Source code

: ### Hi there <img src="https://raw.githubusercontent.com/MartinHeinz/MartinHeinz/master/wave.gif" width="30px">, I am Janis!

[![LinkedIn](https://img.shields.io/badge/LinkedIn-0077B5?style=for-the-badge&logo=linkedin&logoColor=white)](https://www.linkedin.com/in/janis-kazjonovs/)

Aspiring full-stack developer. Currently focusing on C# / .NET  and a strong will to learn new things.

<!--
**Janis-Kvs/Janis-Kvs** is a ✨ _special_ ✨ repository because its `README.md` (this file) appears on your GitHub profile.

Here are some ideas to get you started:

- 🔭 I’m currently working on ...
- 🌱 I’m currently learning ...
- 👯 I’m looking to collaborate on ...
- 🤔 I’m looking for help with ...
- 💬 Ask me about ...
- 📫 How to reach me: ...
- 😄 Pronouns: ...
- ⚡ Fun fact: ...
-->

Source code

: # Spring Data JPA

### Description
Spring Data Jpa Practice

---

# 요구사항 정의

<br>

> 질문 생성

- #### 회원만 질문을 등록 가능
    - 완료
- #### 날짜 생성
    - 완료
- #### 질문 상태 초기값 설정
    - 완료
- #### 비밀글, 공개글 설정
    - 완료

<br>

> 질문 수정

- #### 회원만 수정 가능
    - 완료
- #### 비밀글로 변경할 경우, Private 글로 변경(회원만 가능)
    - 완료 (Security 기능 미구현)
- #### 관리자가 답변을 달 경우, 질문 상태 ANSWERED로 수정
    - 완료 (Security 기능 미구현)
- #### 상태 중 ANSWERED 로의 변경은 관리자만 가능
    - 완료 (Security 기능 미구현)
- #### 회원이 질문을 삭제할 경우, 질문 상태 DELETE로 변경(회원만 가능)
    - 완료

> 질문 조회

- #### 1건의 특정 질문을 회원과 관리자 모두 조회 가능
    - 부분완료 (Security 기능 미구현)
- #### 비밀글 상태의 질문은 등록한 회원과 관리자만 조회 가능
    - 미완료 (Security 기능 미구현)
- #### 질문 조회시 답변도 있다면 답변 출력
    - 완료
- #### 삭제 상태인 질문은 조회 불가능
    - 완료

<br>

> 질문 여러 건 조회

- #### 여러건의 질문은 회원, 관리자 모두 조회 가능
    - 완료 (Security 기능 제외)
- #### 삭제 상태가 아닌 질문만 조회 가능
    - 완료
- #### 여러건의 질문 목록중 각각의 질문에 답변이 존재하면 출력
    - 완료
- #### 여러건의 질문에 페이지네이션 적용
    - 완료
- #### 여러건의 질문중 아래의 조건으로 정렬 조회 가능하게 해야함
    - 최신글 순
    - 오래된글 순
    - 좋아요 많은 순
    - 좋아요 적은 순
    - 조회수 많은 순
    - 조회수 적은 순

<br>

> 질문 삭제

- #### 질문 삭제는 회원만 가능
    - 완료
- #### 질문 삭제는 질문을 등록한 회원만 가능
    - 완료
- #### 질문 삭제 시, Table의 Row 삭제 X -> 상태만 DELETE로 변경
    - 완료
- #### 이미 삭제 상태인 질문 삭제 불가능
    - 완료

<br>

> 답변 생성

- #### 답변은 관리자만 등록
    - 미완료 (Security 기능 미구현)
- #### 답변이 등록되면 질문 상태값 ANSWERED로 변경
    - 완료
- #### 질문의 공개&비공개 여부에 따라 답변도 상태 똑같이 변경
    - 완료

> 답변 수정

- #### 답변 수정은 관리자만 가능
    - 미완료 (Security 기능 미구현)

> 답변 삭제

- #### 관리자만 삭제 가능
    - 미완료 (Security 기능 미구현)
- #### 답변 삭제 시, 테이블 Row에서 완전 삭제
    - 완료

━━━━━━━━

(EXERCISE INSTRUCTIONS)
Working through the records above, copy each line in which "Data" is found.

(RESULT OF THIS TASK)
: # Spring Data JPA
Spring Data Jpa Practice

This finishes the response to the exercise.